Scan the records that follow, and whenever a line has the word "savedId", copy it.

Data extracted from a collection
....................

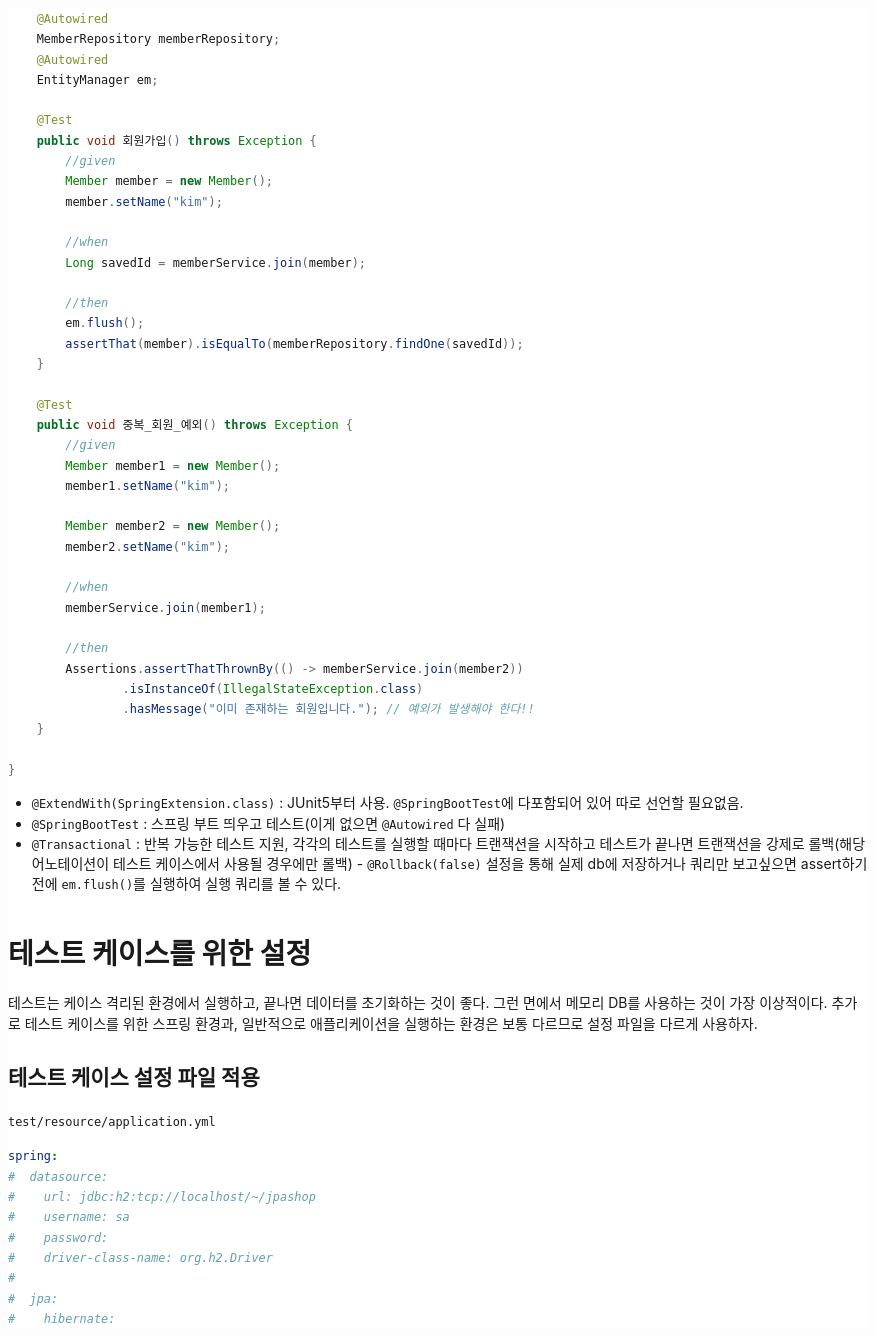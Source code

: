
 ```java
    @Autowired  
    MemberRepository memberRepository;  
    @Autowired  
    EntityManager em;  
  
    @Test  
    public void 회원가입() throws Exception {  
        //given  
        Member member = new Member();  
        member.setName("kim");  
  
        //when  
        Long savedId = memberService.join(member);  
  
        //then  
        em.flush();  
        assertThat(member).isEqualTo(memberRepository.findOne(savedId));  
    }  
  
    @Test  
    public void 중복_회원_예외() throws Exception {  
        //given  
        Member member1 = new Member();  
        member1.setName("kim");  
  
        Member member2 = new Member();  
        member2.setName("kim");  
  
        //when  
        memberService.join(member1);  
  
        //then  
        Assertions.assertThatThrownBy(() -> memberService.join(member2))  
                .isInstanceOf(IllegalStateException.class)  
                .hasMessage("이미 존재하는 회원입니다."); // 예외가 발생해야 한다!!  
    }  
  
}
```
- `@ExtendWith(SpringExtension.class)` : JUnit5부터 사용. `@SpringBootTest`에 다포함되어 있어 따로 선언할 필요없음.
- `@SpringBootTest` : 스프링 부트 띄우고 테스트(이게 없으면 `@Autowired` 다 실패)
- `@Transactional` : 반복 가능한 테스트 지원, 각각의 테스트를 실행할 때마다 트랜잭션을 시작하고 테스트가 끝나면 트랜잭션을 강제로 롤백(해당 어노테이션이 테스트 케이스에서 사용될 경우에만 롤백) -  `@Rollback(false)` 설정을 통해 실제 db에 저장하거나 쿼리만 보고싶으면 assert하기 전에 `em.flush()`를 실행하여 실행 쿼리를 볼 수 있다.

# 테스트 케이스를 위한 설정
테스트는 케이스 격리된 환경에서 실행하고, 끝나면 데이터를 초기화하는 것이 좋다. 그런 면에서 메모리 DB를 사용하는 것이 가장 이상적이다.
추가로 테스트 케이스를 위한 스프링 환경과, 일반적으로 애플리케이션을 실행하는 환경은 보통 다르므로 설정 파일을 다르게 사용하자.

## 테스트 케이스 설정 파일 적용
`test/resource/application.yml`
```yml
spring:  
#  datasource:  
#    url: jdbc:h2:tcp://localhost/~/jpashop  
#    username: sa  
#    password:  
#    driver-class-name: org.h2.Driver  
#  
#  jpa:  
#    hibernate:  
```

....................

**EXERCISE RESULT**
        Long savedId = memberService.join(member);  
        assertThat(member).isEqualTo(memberRepository.findOne(savedId));  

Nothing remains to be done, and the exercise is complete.